LOTS OF ACTION IN (AND AROUND) APPELLATE COURTS

[Posted February 8, 2008] Friday brings a spate of activity to the appellate landscape in Virginia. Here’s what’s happening:

The electrons are coming. The Fourth Circuit has given notice of the upcoming implementation of electronic filing of appellate documents. The system, which has been undergoing installation, testing, and an internal “tryout” for some time, will go live on April 1, and will become mandatory two months later, on June 1. Practitioners who are accustomed to e-filing in US District and Bankruptcy Courts will recognize the procedure; others had better get onto the learning bandwagon pronto. There are exemptions for pro se litigants, and for those forlorn neo-Luddite lawyers who manage to persuade the court that they just can’t file electronically. In addition, a specified list of documents must be filed in paper form, or in both paper and electronic formats.

The jurists are staying. Early this afternoon, both houses of the General Assembly elected Justice Goodwyn and Judge Millette to regular terms on the Supreme Court and the Court of Appeals, respectively. Today’s action was necessitated by Art. VI, section 7 of the state constitution, which gives Governor Kaine the right to make recess appointments. But those appointments expire 30 days after the legislative session convenes. And that 30 days was set to expire today, so today’s action comes just in the nick of time to keep both benches at their full complements. (The Fourth, alas, is a far different story; if only Congress and the president could reach five such accords, we’d be fully staffed in Richmond.)

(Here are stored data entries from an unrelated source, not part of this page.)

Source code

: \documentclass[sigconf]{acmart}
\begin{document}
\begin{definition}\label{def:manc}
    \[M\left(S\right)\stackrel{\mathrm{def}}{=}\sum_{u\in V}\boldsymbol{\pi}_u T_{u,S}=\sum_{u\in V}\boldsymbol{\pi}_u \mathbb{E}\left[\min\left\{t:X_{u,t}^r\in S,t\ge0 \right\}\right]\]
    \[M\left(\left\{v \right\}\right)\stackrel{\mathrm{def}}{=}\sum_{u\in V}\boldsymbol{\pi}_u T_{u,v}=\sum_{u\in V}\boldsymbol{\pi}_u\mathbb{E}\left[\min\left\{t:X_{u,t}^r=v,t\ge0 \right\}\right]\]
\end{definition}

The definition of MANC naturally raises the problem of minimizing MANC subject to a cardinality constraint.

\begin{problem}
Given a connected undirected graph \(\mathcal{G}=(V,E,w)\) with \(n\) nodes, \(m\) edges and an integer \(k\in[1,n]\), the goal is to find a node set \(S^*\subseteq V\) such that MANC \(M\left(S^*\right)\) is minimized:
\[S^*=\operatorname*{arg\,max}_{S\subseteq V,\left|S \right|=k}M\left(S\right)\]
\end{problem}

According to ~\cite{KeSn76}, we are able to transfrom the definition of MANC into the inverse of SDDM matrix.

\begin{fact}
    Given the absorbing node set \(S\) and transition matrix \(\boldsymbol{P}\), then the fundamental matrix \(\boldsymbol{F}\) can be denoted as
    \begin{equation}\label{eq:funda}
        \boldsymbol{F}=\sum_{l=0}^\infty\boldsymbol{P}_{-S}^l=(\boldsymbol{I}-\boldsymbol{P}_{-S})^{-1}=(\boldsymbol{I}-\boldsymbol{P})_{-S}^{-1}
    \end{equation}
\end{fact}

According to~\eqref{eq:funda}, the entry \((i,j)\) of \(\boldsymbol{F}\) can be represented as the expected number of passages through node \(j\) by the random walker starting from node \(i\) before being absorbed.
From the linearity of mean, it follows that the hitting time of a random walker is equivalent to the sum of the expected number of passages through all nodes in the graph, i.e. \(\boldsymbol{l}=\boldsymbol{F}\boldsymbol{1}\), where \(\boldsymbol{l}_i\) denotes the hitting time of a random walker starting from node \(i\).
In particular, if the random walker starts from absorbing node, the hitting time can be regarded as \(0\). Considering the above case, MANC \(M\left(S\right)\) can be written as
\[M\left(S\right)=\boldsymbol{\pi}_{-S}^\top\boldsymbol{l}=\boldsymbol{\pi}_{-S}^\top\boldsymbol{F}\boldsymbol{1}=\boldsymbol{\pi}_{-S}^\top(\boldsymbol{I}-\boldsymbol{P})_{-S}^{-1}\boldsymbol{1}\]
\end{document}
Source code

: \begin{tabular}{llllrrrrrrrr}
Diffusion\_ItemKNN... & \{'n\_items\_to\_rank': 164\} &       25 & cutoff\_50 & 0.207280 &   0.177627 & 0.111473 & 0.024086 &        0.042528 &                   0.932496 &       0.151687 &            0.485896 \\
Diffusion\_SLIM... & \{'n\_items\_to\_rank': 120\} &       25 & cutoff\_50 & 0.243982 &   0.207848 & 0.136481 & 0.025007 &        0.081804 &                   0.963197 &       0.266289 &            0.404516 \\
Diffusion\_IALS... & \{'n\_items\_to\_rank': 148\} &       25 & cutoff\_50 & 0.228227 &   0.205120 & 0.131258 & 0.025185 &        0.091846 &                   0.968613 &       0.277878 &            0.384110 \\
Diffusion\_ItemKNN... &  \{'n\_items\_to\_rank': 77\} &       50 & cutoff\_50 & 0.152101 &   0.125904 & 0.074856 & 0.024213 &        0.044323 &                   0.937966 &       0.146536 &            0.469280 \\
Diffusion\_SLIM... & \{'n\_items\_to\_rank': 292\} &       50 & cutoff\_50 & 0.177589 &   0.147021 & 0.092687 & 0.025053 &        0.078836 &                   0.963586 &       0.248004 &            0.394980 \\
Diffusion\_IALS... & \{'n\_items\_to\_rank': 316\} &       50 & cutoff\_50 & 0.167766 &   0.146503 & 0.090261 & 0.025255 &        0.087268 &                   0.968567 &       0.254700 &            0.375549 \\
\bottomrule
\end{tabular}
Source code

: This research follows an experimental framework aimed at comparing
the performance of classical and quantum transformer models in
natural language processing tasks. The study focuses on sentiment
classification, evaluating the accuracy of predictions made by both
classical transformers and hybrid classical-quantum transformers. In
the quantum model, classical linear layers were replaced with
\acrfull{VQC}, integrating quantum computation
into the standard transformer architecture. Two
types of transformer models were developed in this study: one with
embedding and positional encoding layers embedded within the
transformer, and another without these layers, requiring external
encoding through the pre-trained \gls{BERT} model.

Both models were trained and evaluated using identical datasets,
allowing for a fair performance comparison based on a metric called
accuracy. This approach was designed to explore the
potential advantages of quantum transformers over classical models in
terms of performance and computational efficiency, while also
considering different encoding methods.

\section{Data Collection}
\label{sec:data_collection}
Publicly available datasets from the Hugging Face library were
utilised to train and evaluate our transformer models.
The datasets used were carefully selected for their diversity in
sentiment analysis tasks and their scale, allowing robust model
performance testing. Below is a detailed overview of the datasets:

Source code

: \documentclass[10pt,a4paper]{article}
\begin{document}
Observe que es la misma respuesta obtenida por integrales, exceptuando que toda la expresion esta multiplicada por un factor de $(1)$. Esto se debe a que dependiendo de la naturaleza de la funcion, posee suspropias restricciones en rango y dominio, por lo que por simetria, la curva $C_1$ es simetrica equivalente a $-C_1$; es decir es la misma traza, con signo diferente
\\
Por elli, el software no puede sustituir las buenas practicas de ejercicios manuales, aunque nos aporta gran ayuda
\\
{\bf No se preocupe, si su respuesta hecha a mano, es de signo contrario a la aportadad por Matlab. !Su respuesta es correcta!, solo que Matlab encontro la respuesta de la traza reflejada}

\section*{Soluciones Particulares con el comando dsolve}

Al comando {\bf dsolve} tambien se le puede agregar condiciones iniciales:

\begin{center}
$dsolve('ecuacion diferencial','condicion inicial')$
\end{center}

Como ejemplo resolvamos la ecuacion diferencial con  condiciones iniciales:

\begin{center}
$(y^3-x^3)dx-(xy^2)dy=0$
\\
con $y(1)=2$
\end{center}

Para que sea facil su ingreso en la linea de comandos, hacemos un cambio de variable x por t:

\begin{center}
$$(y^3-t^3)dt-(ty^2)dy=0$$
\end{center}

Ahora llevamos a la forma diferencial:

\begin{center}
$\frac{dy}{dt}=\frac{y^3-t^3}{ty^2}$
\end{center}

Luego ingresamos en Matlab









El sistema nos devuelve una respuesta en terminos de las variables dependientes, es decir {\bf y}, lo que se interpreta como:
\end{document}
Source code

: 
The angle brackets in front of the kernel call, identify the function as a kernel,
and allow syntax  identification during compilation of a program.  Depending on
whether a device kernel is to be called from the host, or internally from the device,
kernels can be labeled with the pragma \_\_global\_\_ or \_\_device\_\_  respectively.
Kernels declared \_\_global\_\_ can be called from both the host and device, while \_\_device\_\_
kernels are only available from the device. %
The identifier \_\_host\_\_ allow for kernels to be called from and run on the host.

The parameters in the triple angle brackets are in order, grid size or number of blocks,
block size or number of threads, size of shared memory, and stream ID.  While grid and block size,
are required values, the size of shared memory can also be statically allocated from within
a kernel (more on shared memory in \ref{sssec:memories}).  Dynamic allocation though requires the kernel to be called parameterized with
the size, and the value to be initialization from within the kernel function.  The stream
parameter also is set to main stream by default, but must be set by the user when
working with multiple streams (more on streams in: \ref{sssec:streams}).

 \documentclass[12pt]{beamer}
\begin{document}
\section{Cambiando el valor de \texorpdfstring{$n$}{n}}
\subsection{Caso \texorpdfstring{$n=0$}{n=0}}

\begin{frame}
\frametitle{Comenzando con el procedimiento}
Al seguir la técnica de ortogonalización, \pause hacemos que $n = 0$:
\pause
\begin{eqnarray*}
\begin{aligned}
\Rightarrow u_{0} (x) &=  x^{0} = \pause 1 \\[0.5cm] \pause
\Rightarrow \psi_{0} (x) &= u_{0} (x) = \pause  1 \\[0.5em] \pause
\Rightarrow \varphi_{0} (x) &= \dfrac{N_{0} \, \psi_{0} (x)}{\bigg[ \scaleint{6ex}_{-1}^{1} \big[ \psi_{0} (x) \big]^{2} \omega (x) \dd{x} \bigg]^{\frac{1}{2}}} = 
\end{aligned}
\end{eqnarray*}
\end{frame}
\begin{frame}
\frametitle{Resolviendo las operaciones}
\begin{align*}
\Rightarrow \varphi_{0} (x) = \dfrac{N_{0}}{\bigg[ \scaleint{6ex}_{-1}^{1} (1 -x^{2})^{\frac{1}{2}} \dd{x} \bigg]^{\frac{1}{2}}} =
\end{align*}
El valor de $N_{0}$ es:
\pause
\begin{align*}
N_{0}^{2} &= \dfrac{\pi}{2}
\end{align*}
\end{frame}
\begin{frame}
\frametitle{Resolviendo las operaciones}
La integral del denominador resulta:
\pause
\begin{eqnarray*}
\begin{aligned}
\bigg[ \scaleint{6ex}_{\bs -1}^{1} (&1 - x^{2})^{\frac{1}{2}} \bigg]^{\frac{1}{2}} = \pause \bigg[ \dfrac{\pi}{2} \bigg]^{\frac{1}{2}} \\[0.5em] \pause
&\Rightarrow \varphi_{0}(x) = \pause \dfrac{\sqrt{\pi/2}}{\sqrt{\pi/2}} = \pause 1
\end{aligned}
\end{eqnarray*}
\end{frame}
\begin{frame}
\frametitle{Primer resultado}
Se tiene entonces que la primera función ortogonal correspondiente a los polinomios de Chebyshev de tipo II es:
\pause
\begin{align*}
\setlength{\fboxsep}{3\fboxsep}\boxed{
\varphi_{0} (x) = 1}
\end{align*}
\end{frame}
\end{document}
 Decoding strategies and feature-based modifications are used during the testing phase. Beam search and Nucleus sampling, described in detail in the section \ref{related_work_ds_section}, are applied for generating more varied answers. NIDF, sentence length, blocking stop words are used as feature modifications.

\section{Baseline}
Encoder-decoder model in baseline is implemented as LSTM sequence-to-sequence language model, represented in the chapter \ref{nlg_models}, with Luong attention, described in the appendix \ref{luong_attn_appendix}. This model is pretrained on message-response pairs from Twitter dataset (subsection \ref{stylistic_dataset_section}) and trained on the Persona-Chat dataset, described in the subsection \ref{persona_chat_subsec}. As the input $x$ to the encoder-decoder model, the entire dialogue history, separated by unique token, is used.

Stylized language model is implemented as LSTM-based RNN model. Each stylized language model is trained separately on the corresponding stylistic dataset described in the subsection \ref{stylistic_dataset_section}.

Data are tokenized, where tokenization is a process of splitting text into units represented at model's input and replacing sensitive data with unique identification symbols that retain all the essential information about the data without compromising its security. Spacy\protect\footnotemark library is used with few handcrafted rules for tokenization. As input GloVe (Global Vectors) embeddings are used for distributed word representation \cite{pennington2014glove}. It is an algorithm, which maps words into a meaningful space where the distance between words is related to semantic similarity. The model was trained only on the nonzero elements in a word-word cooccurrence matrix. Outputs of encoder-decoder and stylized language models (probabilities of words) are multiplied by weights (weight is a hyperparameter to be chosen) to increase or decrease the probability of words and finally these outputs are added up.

The docket is dwindling. The Supreme Court hands down no fewer than seven unpublished orders today, deciding cases argued in the January session. There are three criminal cases. The companion drug conspiracy cases of Adams v. Commonwealth and Montgomery v. Commonwealth both get reversed (after the CAV refused even to grant a writ) because no one at the trial court bothered to prove that one of the alleged conspirators ever knew anything about cocaine. You can’t have a conspiracy, it seems, if only one defendant really knows what’s going on. The irony of these results is that even the defendant who knew what was going on get shaken loose, since the charge is not distribution but conspiracy. The other criminal appellant fares not so well, as the court affirms a conviction of driving after a habitual offender adjudication in Smith v. Commonwealth. Smith argued that the trial court impermissibly allow the prosecution to introduce an order of revocation, but his failure to object to a DMV transcript that showed the same information rendered the admission of the revocation order harmless at best.

In the civil context, there are four rulings today. Ailer v. Ailer involves either a gift or a loan (depending on which family member you ask) from parents to a son for a down payment on a home. The trial court had held that the mother (the father died before trial) had proved that it was a loan, and the son didn’t assign error to that ruling. Instead, he pinned all of his hopes on the statute of frauds, since even Mom’s testimony provided that he didn’t have to repay the “loan” for two years. But that gets him nowhere because, as the court explains in affirming today, the “agreement not to be performed within one year” part of the statute only applies where both parties won’t be performing within a year. Here. Mom and Dad were to give Junior the money immediately (and they did), so that statutory bar doesn’t apply. This isn’t new Virginia law, but it’s an important reminder of a limitation that many lawyers may not know about.

Elsewhere, the court affirms a trial courts decision to set aside a jury verdict in a title insurance case (Balzano v. First American Title); hands a public entity its latest in a string of appellate losses in FOIA cases (Rivera v. Long); and in the most intriguing “gotcha” ruling of the day, hands Mr. and Mrs. Homeowner a surprise win over a builder in a breach of contract case (Zambrana v. D.R. Horton, Inc.).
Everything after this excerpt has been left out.